## Supplied information

§ §

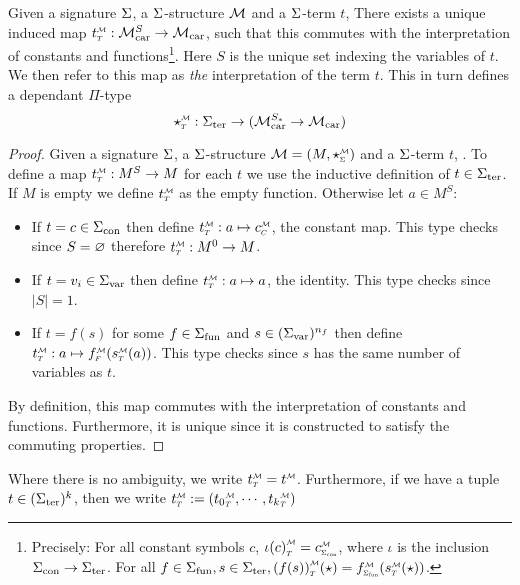 \begin{dfn}
    Given a signature $\Sigma$, 
    a $\Sigma$-structure $\mathcal{M}$ and a $\Sigma$-term $t$, 
    There exists a unique induced map 
    $\subintp{T}{\MM}{t} : \carrier{\MM}^S \to \carrier{\MM}$, 
    such that this commutes with the interpretation of constants and
    functions\footnote{Precisely:
        For all constant symbols $c$, 
        $\subintp{T}{\MM}{\iota(c)} = \subintp{\const{\Si}}{\MM}{c}$,
        where $\iota$ is the inclusion ${\Sigma}_\mathrm{con} \to {\Sigma}_\mathrm{ter}$.
        For all $f \in \func{\Si}, s \in \term{\Si}, 
        \subintp{T}{\MM}{(f(s))}(\star) = 
        \subintp{\func{\Si}}{\MM}{f}(\subintp{T}{\MM}{s}(\star))$.
        }.
    Here $S$ is the unique set indexing the variables of $t$.
    We then refer to this map as \emph{the} interpretation of the term $t$.
    This in turn defines a dependant
    $\Pi$-type 
    \[\intp{T}{\MM}: \term{\Si} \to (\carrier{\MM}^{S_*} \to \carrier{\MM})\]
\end{dfn}
\begin{proof}
    Given a signature $\Sigma$, 
    a $\Sigma$-structure $\MM = (M, \intp{\Si}{\MM})$ and a $\Sigma$-term $t$, 
    .
    To define a map $\subintp{T}{\MM}{t} : M^S \to M$ for each
    $t$ we use the inductive definition of $t \in {\Sigma}_\mathrm{ter}$.
    If $M$ is empty we define $\subintp{T}{\MM}{t}$ as the empty function.
    Otherwise let $a \in M^S$:
    \begin{itemize} 
        \item If $t = c \in {\Sigma}_\mathrm{con}$ then define 
        $\subintp{T}{\MM}{t} : a \mapsto \subintp{C}{\MM}{c}$, 
        the constant map.
        This type checks since $S = \varnothing$ 
        therefore $\subintp{T}{\MM}{t} : M^0 \to M$.
        \item If $t = v_i \in {\Sigma}_\mathrm{var}$
        then define $\subintp{T}{\MM}{t} : a \mapsto a$, the identity.
        This type checks since $|S| = 1$.
        \item If $t = f(s)$ for some $f \in {\Sigma}_\mathrm{fun}$ and 
        $s \in ({\Sigma}_\mathrm{var})^{n_f}$ then define 
        $\subintp{T}{\MM}{t} : a \mapsto \subintp{F}{\MM}{f}(\subintp{T}{\MM}{s}(a))$.
        This type checks since $s$ has the same number of variables as $t$.
    \end{itemize}
    By definition, 
    this map commutes with the interpretation of constants and functions.
    Furthermore, 
    it is unique since it is constructed to satisfy the commuting properties.
\end{proof}
Where there is no ambiguity, 
we write $\subintp{T}{\MM}{t} = \modintp{\MM}{t}$.
Furthermore, if we have a tuple 
$t \in ({\Sigma}_\mathrm{ter})^k$,
then we write $\subintp{T}{\MM}{t}:= 
(\subintp{T}{\MM}{t_0},\cdots,\subintp{T}{\MM}{t_k})$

§ §

## What you are asked to do
Nothing but the lines from the start of the records through the line holding "where $\iota$ is" should be printed, exactly as written and with the pictures left out.

## Reply to the task
 \begin{dfn}
    Given a signature $\Sigma$, 
    a $\Sigma$-structure $\mathcal{M}$ and a $\Sigma$-term $t$, 
    There exists a unique induced map 
    $\subintp{T}{\MM}{t} : \carrier{\MM}^S \to \carrier{\MM}$, 
    such that this commutes with the interpretation of constants and
    functions\footnote{Precisely:
        For all constant symbols $c$, 
        $\subintp{T}{\MM}{\iota(c)} = \subintp{\const{\Si}}{\MM}{c}$,
        where $\iota$ is the inclusion ${\Sigma}_\mathrm{con} \to {\Sigma}_\mathrm{ter}$.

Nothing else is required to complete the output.